How can you trust a disk to write data?

tokamak-teapot · on Feb 22, 2022

Which of these guarantee that data is committed to storage?

    flush()
    fsync()
    close()

What about if the storage is on NFS?

The reality is that, unless you're heavily reliant on platform-specific behaviour and are certain you're not, for example, dealing with files over NFS, or hardware which happens to relax any guarantees you thought you had, nothing is really guaranteed.

The best defense I've seen against the uncertainty of whether files are written is to use the strategy required when writing to a Maildir-format mailbox. This employs a directory used for temporary writes to unique filenames, followed by a move into place in a 'real' directory, where files should be accessible once write is deemed to be complete.

Those who've been around for some time may have experienced corrupt mailboxes where the storage format was something mbox-alike - with all messages held in one file (and there's no fancy database-style transaction handling to deal with integrity).

Any kind of cross-platform development where files are written to is made more difficult and less performant, thanks to this problem. In many cases, I'm afraid this is poorly understood, or ignored. I don't think there's even a way to measure how often data corruption occurs due to this not being accounted for.

MobiusHorizons · on Feb 22, 2022

Any such guarantees are only true for the OS and filesystem (ie the data has been transferred from main memory across whatever physical bus the disk is attached to ide/scsi/sata/spi/network/nvme, etc)

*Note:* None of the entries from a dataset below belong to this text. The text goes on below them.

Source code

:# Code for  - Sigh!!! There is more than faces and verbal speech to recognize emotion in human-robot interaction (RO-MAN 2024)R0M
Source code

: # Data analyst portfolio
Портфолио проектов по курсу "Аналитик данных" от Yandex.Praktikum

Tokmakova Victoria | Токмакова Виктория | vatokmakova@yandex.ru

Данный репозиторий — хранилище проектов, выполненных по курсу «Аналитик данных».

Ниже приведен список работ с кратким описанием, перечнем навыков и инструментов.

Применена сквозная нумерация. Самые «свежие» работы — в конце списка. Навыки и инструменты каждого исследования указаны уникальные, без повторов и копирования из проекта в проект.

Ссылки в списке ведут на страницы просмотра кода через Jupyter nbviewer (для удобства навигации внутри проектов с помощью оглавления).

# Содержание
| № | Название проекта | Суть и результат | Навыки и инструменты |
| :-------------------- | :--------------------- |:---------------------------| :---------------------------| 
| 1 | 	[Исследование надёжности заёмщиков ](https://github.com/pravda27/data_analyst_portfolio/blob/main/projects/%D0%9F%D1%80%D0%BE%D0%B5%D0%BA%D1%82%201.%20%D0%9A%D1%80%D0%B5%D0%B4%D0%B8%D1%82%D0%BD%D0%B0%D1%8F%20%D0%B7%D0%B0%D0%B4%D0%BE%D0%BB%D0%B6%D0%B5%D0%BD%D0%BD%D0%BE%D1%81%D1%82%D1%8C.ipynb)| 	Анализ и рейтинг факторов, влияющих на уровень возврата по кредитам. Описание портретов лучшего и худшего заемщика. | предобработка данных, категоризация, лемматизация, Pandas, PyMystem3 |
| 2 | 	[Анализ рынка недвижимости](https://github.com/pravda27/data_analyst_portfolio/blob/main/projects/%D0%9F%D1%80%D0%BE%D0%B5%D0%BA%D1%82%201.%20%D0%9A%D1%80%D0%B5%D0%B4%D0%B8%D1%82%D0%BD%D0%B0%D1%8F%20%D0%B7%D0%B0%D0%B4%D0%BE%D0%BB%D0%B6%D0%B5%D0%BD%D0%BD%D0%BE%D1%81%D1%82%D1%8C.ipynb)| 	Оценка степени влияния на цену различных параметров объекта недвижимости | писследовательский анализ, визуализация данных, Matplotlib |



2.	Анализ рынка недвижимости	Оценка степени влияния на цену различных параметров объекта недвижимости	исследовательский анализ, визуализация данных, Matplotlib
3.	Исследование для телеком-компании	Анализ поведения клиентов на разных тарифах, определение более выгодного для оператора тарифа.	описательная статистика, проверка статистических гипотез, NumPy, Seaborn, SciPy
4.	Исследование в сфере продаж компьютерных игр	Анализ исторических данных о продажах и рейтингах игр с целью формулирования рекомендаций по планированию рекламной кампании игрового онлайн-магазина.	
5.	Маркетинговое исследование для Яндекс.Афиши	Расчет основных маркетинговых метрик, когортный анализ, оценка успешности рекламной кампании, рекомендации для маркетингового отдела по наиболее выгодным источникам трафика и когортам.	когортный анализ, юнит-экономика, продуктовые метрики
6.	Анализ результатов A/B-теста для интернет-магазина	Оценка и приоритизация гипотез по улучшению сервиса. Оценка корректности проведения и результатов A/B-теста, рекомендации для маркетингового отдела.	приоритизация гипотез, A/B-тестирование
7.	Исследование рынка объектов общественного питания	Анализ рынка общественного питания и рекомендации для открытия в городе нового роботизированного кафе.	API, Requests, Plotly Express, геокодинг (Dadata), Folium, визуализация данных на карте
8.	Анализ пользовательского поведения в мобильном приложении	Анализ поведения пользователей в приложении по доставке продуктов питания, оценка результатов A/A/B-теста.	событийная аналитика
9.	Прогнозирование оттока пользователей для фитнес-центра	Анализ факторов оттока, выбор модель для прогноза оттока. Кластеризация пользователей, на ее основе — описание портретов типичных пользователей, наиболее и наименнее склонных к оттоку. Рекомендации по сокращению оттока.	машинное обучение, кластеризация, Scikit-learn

In modern drives, the specific write operation may be queued up on the physical disk in volatile storage outside the control of the operating system. A flush can’t help you with this problem, flush is for the operating system to flush its cache to disk.

This is where F_FULLFSYNC comes in. It is a request to the disk to finish flushing the volatile caches to nonvolatile storage. Some disks just ignore this request, claiming to be done before that is actually true.

In these cases no userland or even kernel level programming tricks can save you from data loss, since you can’t actually know when the data becomes safe on the disk.

generalizations · on Feb 22, 2022

> This employs a directory used for temporary writes to unique filenames, followed by a move into place in a 'real' directory, where files should be accessible once write is deemed to be complete.

This still seems like it makes the assumption that the move will complete. Or is 'mv' significantly different from the full write?

pkhuong · on Feb 22, 2022

The move (rename) is a metadata-only operation and is atomic on POSIX-compliant platforms and in reality.

GrumpySloth · on Feb 22, 2022

Rename being atomic doesn't imply that after a rename completes, it's flushed to cold storage. It just implies that a rename is either completely flushed to cold storage, or the data in cold storage looks as if there was never a rename.

Also, the data you wrote to a file before the rename may not have been flushed completely to cold storage. Rename doesn't change here anything. The data may still be served from the disk controller's cache.

The rename trick is mostly useful for "committing" long operations, which even on the high level are not atomic. But it has nothing to do with flushing.

Also, renaming a file is a filesystem-level operation. From the POV of a disk, it looks the same as any other write. So if you can't make sure that normal writes are flushed, you can't make sure that renames are flushed.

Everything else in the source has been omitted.